Не зная ни вашего почерка, ни вашей подписи, я обращаюсь к виконту д’Аршиаку, который вручит вам настоящее письмо, с просьбою выяснить, точно ли письмо, на которое я отвечаю, исходит от вас. Содержание его до такой степени переходит всякие границы возможного, что я отказываюсь отвечать на все подробности послания. Вы, по-видимому, забыли, Милостивый Государь, что вы же сами отказались от вызова, который сделали барону Жоржу Геккерену и который был им принят. Доказательство того, что я здесь утверждаю, существует, оно написано собственно вашею рукою и находится в руках секундантов.

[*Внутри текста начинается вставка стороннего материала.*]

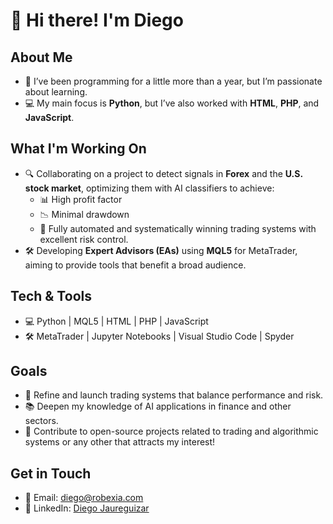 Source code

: # 👋 Hi there! I'm Diego

## About Me  
- 🌱 I’ve been programming for a little more than a year, but I’m passionate about learning.  
- 💻 My main focus is **Python**, but I’ve also worked with **HTML**, **PHP**, and **JavaScript**.  

## What I'm Working On  
- 🔍 Collaborating on a project to detect signals in **Forex** and the **U.S. stock market**, optimizing them with AI classifiers to achieve:  
  - 📊 High profit factor  
  - 📉 Minimal drawdown  
  - 🤖 Fully automated and systematically winning trading systems with excellent risk control.  
- 🛠️ Developing **Expert Advisors (EAs)** using **MQL5** for MetaTrader, aiming to provide tools that benefit a broad audience.  

## Tech & Tools  
- 💻 Python | MQL5 | HTML | PHP | JavaScript  
- 🛠️ MetaTrader | Jupyter Notebooks | Visual Studio Code | Spyder

## Goals  
- 🚀 Refine and launch trading systems that balance performance and risk.  
- 📚 Deepen my knowledge of AI applications in finance and other sectors.  
- 🤝 Contribute to open-source projects related to trading and algorithmic systems or any other that attracts my interest!  

## Get in Touch  
- 📧 Email: [diego@robexia.com](mailto:diego@robexia.com)
- 💼 LinkedIn: [Diego Jaureguizar](https://www.linkedin.com/in/diegojaure/)  
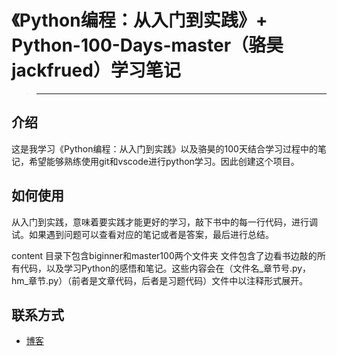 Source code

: # 《Python编程：从入门到实践》+ Python-100-Days-master（骆昊jackfrued）学习笔记  
  >  ***
## 介绍
这是我学习《Python编程：从入门到实践》以及骆昊的100天结合学习过程中的笔记，希望能够熟练使用git和vscode进行python学习。因此创建这个项目。
## 如何使用
从入门到实践，意味着要实践才能更好的学习，敲下书中的每一行代码，进行调试。如果遇到问题可以查看对应的笔记或者是答案，最后进行总结。

content 目录下包含biginner和master100两个文件夹 文件包含了边看书边敲的所有代码，以及学习Python的感悟和笔记。这些内容会在（文件名_章节号.py，hm_章节.py）（前者是文章代码，后者是习题代码）文件中以注释形式展开。

## 联系方式

+ [博客](https://home.cnblogs.com/u/3446823)   
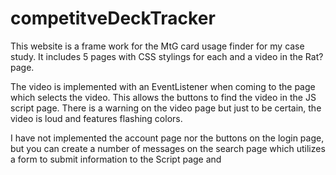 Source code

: # competitveDeckTracker

This website is a frame work for the MtG card usage finder for my case study.
It includes 5 pages with CSS stylings for each and a video in the Rat? page.

The video is implemented with an EventListener when coming to the page which selects the video.
This allows the buttons to find the video in the JS script page.
There is a warning on the video page but just to be certain, the video is loud and features flashing colors.

I have not implemented the account page nor the buttons on the login page,
but you can create a number of messages on the search page which utilizes a form to submit information to the Script page and 
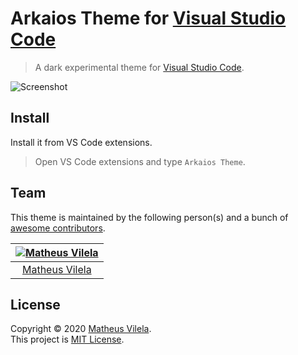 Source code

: # Arkaios Theme for [Visual Studio Code](http://code.visualstudio.com)

> A dark experimental theme for [Visual Studio Code](http://code.visualstudio.com).

![Screenshot](https://i.ibb.co/7Gm15d0/screen.png)

## Install

Install it from VS Code extensions.

>Open VS Code extensions and type `Arkaios Theme`. 

## Team

This theme is maintained by the following person(s) and a bunch of [awesome contributors](https://github.com/dracula/visual-studio-code/graphs/contributors).

[![Matheus Vilela](https://avatars1.githubusercontent.com/u/64048192?s=100&v=4)](https://github.com/vilelagit) |
:---: |
[Matheus Vilela](https://github.com/vilelagit) |

## License

Copyright © 2020 [Matheus Vilela](https://github.com/vilelagit).<br />
This project is [MIT License](./LICENSE).
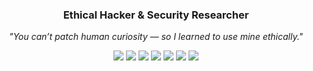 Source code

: <h3 align="center">Ethical Hacker & Security Researcher</h3>
<p align="center"><i>"You can’t patch human curiosity — so I learned to use mine ethically."</i></p>

<p align="center">
  <img src="https://img.shields.io/badge/PYTHON-SCRIPTS-3776AB?style=for-the-badge&logo=python&logoColor=white">
  <img src="https://img.shields.io/badge/BASH-TERMINAL-4EAA25?style=for-the-badge&logo=gnu-bash&logoColor=white">
  <img src="https://img.shields.io/badge/GOLANG-BINARY-00ADD8?style=for-the-badge&logo=go&logoColor=white">
  <img src="https://img.shields.io/badge/PHP-WEB-777BB4?style=for-the-badge&logo=php&logoColor=white">
  <img src="https://img.shields.io/badge/SQLMAP-AUTOMATION-FF4500?style=for-the-badge&logo=python&logoColor=white">
  <img src="https://img.shields.io/badge/KALI%20LINUX-TERMINAL-557C94?style=for-the-badge&logo=kalilinux&logoColor=white">
  <img src="https://img.shields.io/badge/PHP-WEB-777BB4?style=for-the-badge&logo=php&logoColor=white">
</p>
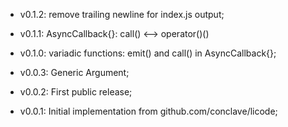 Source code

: - v0.1.2:
  remove trailing newline for index.js output;

- v0.1.1:
  AsyncCallback{}: call() <--> operator()()

- v0.1.0:
  variadic functions: emit() and call() in AsyncCallback{};

- v0.0.3:
  Generic Argument;

- v0.0.2:
  First public release;

- v0.0.1:
  Initial implementation from github.com/conclave/licode;
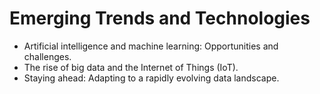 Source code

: # Emerging Trends and Technologies

- Artificial intelligence and machine learning: Opportunities and challenges.
- The rise of big data and the Internet of Things (IoT).
- Staying ahead: Adapting to a rapidly evolving data landscape.
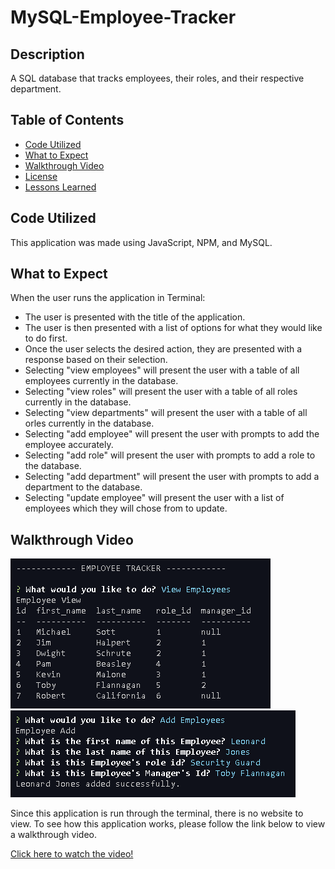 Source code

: # MySQL-Employee-Tracker


## Description

A SQL database that tracks employees, their roles, and their respective department.

## Table of Contents
- [Code Utilized](#code-utilized:)
- [What to Expect](#what-to-expect:)
- [Walkthrough Video](#walkthrough-video:)
- [License](#license:)
- [Lessons Learned](#lessons-learned:)

## Code Utilized

This application was made using JavaScript, NPM, and MySQL.

## What to Expect

When the user runs the application in Terminal:
- The user is presented with the title of the application.
- The user is then presented with a list of options for what they would like to do first.
- Once the user selects the desired action, they are presented with a response based on their selection.
- Selecting "view employees" will present the user with a table of all employees currently in the database.
- Selecting "view roles" will present the user with a table of all roles currently in the database.
- Selecting "view departments" will present the user with a table of all orles currently in the database.
- Selecting "add employee" will present the user with prompts to add the employee accurately.
- Selecting "add role" will present the user with prompts to add a role to the database.
- Selecting "add department" will present the user with prompts to add a department to the database.
- Selecting "update employee" will present the user with a list of employees which they will chose from to update.

## Walkthrough Video

<img src="assets\images\terminal-example.png" alt="Terminal Example">
<img src="assets\images\terminal-example-2.png" alt="Terminal Example">

Since this application is run through the terminal, there is no website to view. To see how this application works, please follow the link below to view a walkthrough video.

<a href="https://drive.google.com/file/d/1Cc1P-2J2fFkYp1ILjlrEFP1WyI-jTXtI/view?usp=sharing" target="_blank">Click here to watch the video!</a>

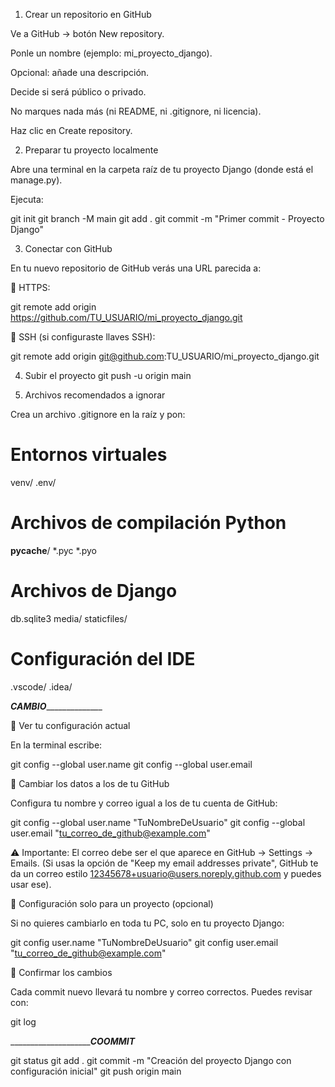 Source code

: 1. Crear un repositorio en GitHub

Ve a GitHub
 → botón New repository.

Ponle un nombre (ejemplo: mi_proyecto_django).

Opcional: añade una descripción.

Decide si será público o privado.

No marques nada más (ni README, ni .gitignore, ni licencia).

Haz clic en Create repository.

2. Preparar tu proyecto localmente

Abre una terminal en la carpeta raíz de tu proyecto Django (donde está el manage.py).

Ejecuta:

git init
git branch -M main
git add .
git commit -m "Primer commit - Proyecto Django"

3. Conectar con GitHub

En tu nuevo repositorio de GitHub verás una URL parecida a:

🔹 HTTPS:

git remote add origin https://github.com/TU_USUARIO/mi_proyecto_django.git


🔹 SSH (si configuraste llaves SSH):

git remote add origin git@github.com:TU_USUARIO/mi_proyecto_django.git

4. Subir el proyecto
git push -u origin main

5. Archivos recomendados a ignorar

Crea un archivo .gitignore en la raíz y pon:

# Entornos virtuales
venv/
.env/

# Archivos de compilación Python
__pycache__/
*.pyc
*.pyo

# Archivos de Django
db.sqlite3
media/
staticfiles/

# Configuración del IDE
.vscode/
.idea/


_________________CAMBIO_______________________________

🔹 Ver tu configuración actual

En la terminal escribe:

git config --global user.name
git config --global user.email

🔹 Cambiar los datos a los de tu GitHub

Configura tu nombre y correo igual a los de tu cuenta de GitHub:

git config --global user.name "TuNombreDeUsuario"
git config --global user.email "tu_correo_de_github@example.com"


⚠️ Importante: El correo debe ser el que aparece en GitHub → Settings → Emails.
(Si usas la opción de "Keep my email addresses private", GitHub te da un correo estilo 12345678+usuario@users.noreply.github.com y puedes usar ese).

🔹 Configuración solo para un proyecto (opcional)

Si no quieres cambiarlo en toda tu PC, solo en tu proyecto Django:

git config user.name "TuNombreDeUsuario"
git config user.email "tu_correo_de_github@example.com"

🔹 Confirmar los cambios

Cada commit nuevo llevará tu nombre y correo correctos.
Puedes revisar con:

git log

_______________________________________COOMMIT___________________

git status
git add .
git commit -m "Creación del proyecto Django con configuración inicial"
git push origin main
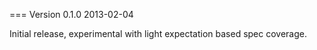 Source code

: === Version 0.1.0 2013-02-04

Initial release, experimental with light expectation based spec coverage.

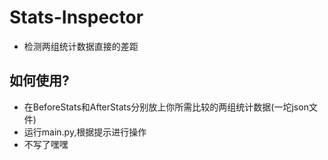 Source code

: # Stats-Inspector
- 检测两组统计数据直接的差距
## 如何使用?
- 在BeforeStats和AfterStats分别放上你所需比较的两组统计数据(一坨json文件)
- 运行main.py,根据提示进行操作
- 不写了嘿嘿
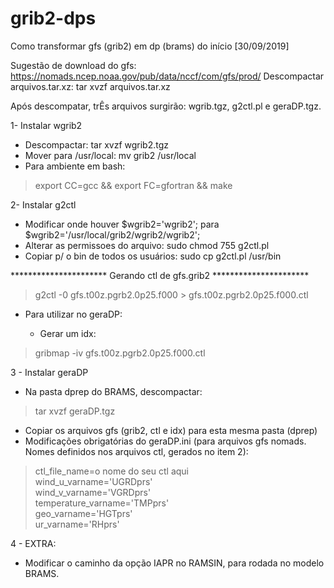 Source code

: # grib2-dps
Como transformar gfs (grib2) em dp (brams) do início [30/09/2019]

Sugestão de download do gfs: https://nomads.ncep.noaa.gov/pub/data/nccf/com/gfs/prod/
Descompactar arquivos.tar.xz: tar xvzf arquivos.tar.xz 

Após descompatar, trÊs arquivos surgirão: 
wgrib.tgz, 
g2ctl.pl e 
geraDP.tgz. 


1- Instalar wgrib2
- Descompactar: tar xvzf wgrib2.tgz
- Mover para /usr/local: mv grib2 /usr/local
- Para ambiente em bash: 

>export CC=gcc && export FC=gfortran && make

2- Instalar g2ctl

- Modificar onde houver $wgrib2='wgrib2'; para $wgrib2='/usr/local/grib2/wgrib2/wgrib2';
- Alterar as permissoes do arquivo: sudo chmod 755 g2ctl.pl
- Copiar p/ o bin de todos os usuários: sudo cp g2ctl.pl /usr/bin

********************** Gerando ctl de gfs.grib2 ********************** 

>g2ctl -0 gfs.t00z.pgrb2.0p25.f000 > gfs.t00z.pgrb2.0p25.f000.ctl

- Para utilizar no geraDP:

    - Gerar um idx: 
>gribmap -iv gfs.t00z.pgrb2.0p25.f000.ctl

3 - Instalar geraDP

- Na pasta dprep do BRAMS, descompactar: 

>tar xvzf geraDP.tgz

- Copiar os arquivos gfs (grib2, ctl e idx) para esta mesma pasta (dprep)
- Modificações obrigatórias do geraDP.ini (para arquivos gfs nomads. Nomes definidos nos arquivos ctl, gerados no item 2):

>ctl_file_name=o nome do seu ctl aqui\
>wind_u_varname='UGRDprs'\
>wind_v_varname='VGRDprs'\
>temperature_varname='TMPprs'\
>geo_varname='HGTprs'\
>ur_varname='RHprs' 

4 - EXTRA: 
- Modificar o caminho da opção IAPR no RAMSIN, para rodada no modelo BRAMS. 
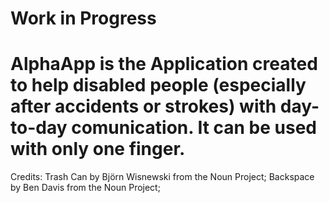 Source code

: # Work in Progress

# AlphaApp is the Application created to help disabled people (especially after accidents or strokes) with day-to-day comunication. It can be used with only one finger.

Credits:
Trash Can by Björn Wisnewski from the Noun Project;
Backspace by Ben Davis from the Noun Project;
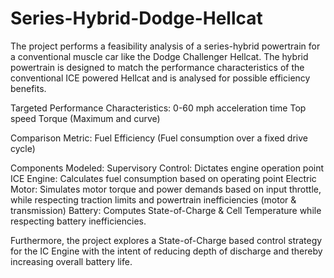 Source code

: # Series-Hybrid-Dodge-Hellcat
The project performs a feasibility analysis of a series-hybrid powertrain for a conventional muscle car like the Dodge Challenger Hellcat. The hybrid powertrain is designed to match the performance characteristics of the conventional ICE powered Hellcat and is analysed for possible efficiency benefits. 

Targeted Performance Characteristics:
  0-60 mph acceleration time
  Top speed
  Torque (Maximum and curve)

Comparison Metric: Fuel Efficiency (Fuel consumption over a fixed drive cycle)

Components Modeled:
Supervisory Control: Dictates engine operation point
  ICE Engine: Calculates fuel consumption based on operating point
  Electric Motor: Simulates motor torque and power demands based on input throttle, while respecting traction limits and powertrain inefficiencies (motor & transmission)
  Battery: Computes State-of-Charge & Cell Temperature while respecting battery inefficiencies.

Furthermore, the project explores a State-of-Charge based control strategy for the IC Engine with the intent of reducing depth of discharge and thereby increasing overall battery life.
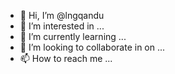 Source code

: - 👋 Hi, I’m @lngqandu
- 👀 I’m interested in ...
- 🌱 I’m currently learning ...
- 💞️ I’m looking to collaborate in on ...
- 📫 How to reach me ...

<!---
lngqandu/lngqandu is a ✨ special ✨ repository because its `README.md` (this file) appears on your GitHub profile.
You can click the Preview link to take a look at your changes.
--->
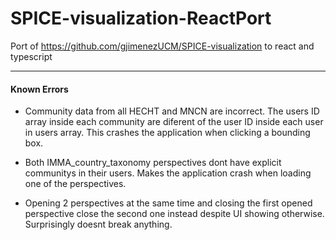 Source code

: # SPICE-visualization-ReactPort
Port of https://github.com/gjimenezUCM/SPICE-visualization to react and typescript




_________________________
#### Known Errors

- Community data from all HECHT and MNCN are incorrect. The users ID array inside each community are diferent of the user ID inside each user in users array.
    This crashes the application when clicking a bounding box.

- Both IMMA_country_taxonomy perspectives dont have explicit communitys in their users.
    Makes the application crash when loading one of the perspectives.

- Opening 2 perspectives at the same time and closing the first opened perspective close the second one instead despite UI showing otherwise.
    Surprisingly doesnt break anything. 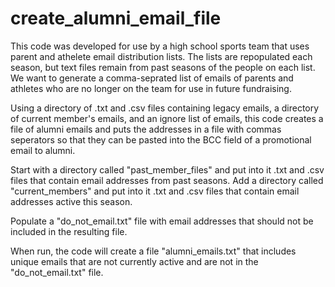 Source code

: # create_alumni_email_file
This code was developed for use by a high school sports team that uses parent and athelete email
distribution lists. The lists are repopulated each season, but text files remain from past seasons
of the people on each list. We want to generate a comma-seprated list of emails of 
parents and athletes who are no longer on the team for use in future fundraising.

Using a directory of .txt and .csv files containing legacy emails, a directory of current member's emails, 
and an ignore list of emails, this code creates a file of alumni emails 
and puts the addresses in a file with commas seperators so that they can be pasted into 
the BCC field of a promotional  email to alumni.

Start with a directory called "past_member_files" and put into it .txt and .csv files
that contain email addresses from past seasons.
Add a directory called "current_members" and put into it .txt and .csv files
that contain email addresses active this season.

Populate a "do_not_email.txt" file with email addresses that should not be included
in the resulting file.

When run, the code will create a file "alumni_emails.txt" that includes unique
emails that are not currently active and are not in the "do_not_email.txt" file.
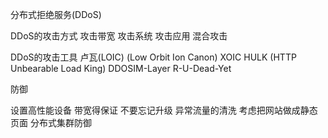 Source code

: 分布式拒绝服务(DDoS)

DDoS的攻击方式
攻击带宽
攻击系统
攻击应用
混合攻击

DDoS的攻击工具
卢瓦(LOIC) (Low Orbit Ion Canon)
XOIC
HULK (HTTP Unbearable Load King)
DDOSIM-Layer
R-U-Dead-Yet

防御

设置高性能设备
带宽得保证
不要忘记升级
异常流量的清洗
考虑把网站做成静态页面
分布式集群防御
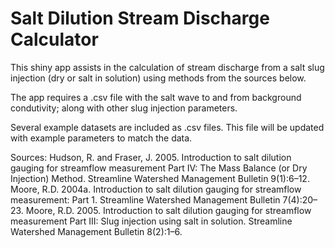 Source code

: # Salt Dilution Stream Discharge Calculator

This shiny app assists in the calculation of stream discharge from a salt slug injection (dry or salt in solution) using methods from the sources below.

The app requires a .csv file with the salt wave to and from background condutivity; along with other slug injection parameters.

Several example datasets are included as .csv files.  This file will be updated with example parameters to match the data.




Sources:
Hudson, R. and Fraser, J. 2005. Introduction to salt dilution gauging for streamflow measurement Part IV: The Mass Balance
(or Dry Injection) Method. Streamline Watershed Management Bulletin 9(1):6–12. 
Moore, R.D. 2004a. Introduction to salt dilution gauging for streamflow measurement: Part 1. Streamline Watershed Management Bulletin 7(4):20–23. 
Moore, R.D. 2005. Introduction to salt dilution gauging for streamflow measurement Part III: Slug injection using salt in solution. Streamline Watershed Management Bulletin 8(2):1–6. 

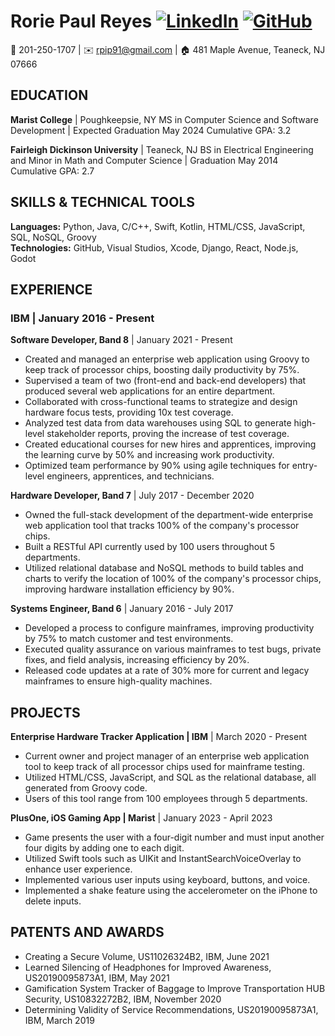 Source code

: # Rorie Paul Reyes [![LinkedIn](https://img.shields.io/badge/-LinkedIn-blue?style=flat-square&logo=LinkedIn&logoColor=white&link=https://www.linkedin.com/in/rorie-reyes-9580794b/)](https://www.linkedin.com/in/rorie-reyes-9580794b/) [![GitHub](https://img.shields.io/badge/-GitHub-black?style=flat-square&logo=GitHub&logoColor=white&link=https://github.com/rreyes-RP)](https://github.com/rreyes-RP/Projects)

📱 201-250-1707 | ✉️ rpip91@gmail.com | 🏠 481 Maple Avenue, Teaneck, NJ 07666

## EDUCATION
**Marist College** | Poughkeepsie, NY
MS in Computer Science and Software Development | Expected Graduation May 2024
Cumulative GPA: 3.2

**Fairleigh Dickinson University** | Teaneck, NJ
BS in Electrical Engineering and Minor in Math and Computer Science | Graduation May 2014
Cumulative GPA: 2.7

## SKILLS & TECHNICAL TOOLS
**Languages:** Python, Java, C/C++, Swift, Kotlin, HTML/CSS, JavaScript, SQL, NoSQL, Groovy  
**Technologies:** GitHub, Visual Studios, Xcode, Django, React, Node.js, Godot

## EXPERIENCE
### IBM | January 2016 - Present
**Software Developer, Band 8** | January 2021 - Present
- Created and managed an enterprise web application using Groovy to keep track of processor chips, boosting daily productivity by 75%.
- Supervised a team of two (front-end and back-end developers) that produced several web applications for an entire department.
- Collaborated with cross-functional teams to strategize and design hardware focus tests, providing 10x test coverage.
- Analyzed test data from data warehouses using SQL to generate high-level stakeholder reports, proving the increase of test coverage.
- Created educational courses for new hires and apprentices, improving the learning curve by 50% and increasing work productivity.
- Optimized team performance by 90% using agile techniques for entry-level engineers, apprentices, and technicians.

**Hardware Developer, Band 7** | July 2017 - December 2020
- Owned the full-stack development of the department-wide enterprise web application tool that tracks 100% of the company's processor chips.
- Built a RESTful API currently used by 100 users throughout 5 departments.
- Utilized relational database and NoSQL methods to build tables and charts to verify the location of 100% of the company's processor chips, improving hardware installation efficiency by 90%.

**Systems Engineer, Band 6** | January 2016 - July 2017
- Developed a process to configure mainframes, improving productivity by 75% to match customer and test environments.
- Executed quality assurance on various mainframes to test bugs, private fixes, and field analysis, increasing efficiency by 20%.
- Released code updates at a rate of 30% more for current and legacy mainframes to ensure high-quality machines.

## PROJECTS
**Enterprise Hardware Tracker Application | IBM** | March 2020 - Present
- Current owner and project manager of an enterprise web application tool to keep track of all processor chips used for mainframe testing.
- Utilized HTML/CSS, JavaScript, and SQL as the relational database, all generated from Groovy code.
- Users of this tool range from 100 employees through 5 departments.

**PlusOne, iOS Gaming App | Marist** | January 2023 - April 2023
- Game presents the user with a four-digit number and must input another four digits by adding one to each digit.
- Utilized Swift tools such as UIKit and InstantSearchVoiceOverlay to enhance user experience.
- Implemented various user inputs using keyboard, buttons, and voice.
- Implemented a shake feature using the accelerometer on the iPhone to delete inputs.

## PATENTS AND AWARDS
- Creating a Secure Volume, US11026324B2, IBM, June 2021
- Learned Silencing of Headphones for Improved Awareness, US20190095873A1, IBM, May 2021
- Gamification System Tracker of Baggage to Improve Transportation HUB Security, US10832272B2, IBM, November 2020
- Determining Validity of Service Recommendations, US20190095873A1, IBM, March 2019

Мне остается только предуведомить вас, что виконт д’Аршиак едет к вам, чтобы условиться о месте встречи с бароном Жоржем Геккереном и предупредить вас, что встреча не терпит никакой отсрочки.
Я сумею позже, Милостивый Государь, научить вас уважению к званию, которым я облечен и которого никакая выходка с вашей стороны оскорбить не может.
Остаюсь,
Милостивый Государь,
Ваш покорнейший слуга
Барон Геккерен.
  Читано и одобрено мною.
  Барон Жорж Геккерен».
   
       Письмо Пушкину доставил уже хорошо знакомый ему Д’Аршиак, которому судьба   в   очередной раз определила быть секундантом Дантеса. Пушкин письма Геккерена не читал, но принял вызов от имени его сына.
       Итак, стало ясно, что дуэль состоится. Пушкину был нужен секундант. Он попробовал перевести стрелки на Дантеса, сказав Д’Аршиаку, что ему подойдёт любой человек в этой роли, даже выбранный противной стороной, но Д’Аршиак категорически отказался от этого предложения, сказав, что это не их дело – поиск секунданта для Пушкина. Заметим, что в этом отказе Д’Аршиака скрывалось тайное желание в очередной раз предотвратить дуэль, хотя все прямые участники дела понимали, что это почти невозможно.
      Пушкин решил предложить роль секунданта сотруднику английского посольства Магенису, известному своей принципиальностью и порядочностью. Магенис вечером должен был быть на балу у графини Разумовской. Там Пушкин и надеялся его встретить. Тогда же он повстречался с баронессой Вревской, замечательной Евпраксией Вульф, которая почти весь январь гостила в Петербурге, с которой Пушкин в те дни часто встречался, и которой доверял многие свои тайны.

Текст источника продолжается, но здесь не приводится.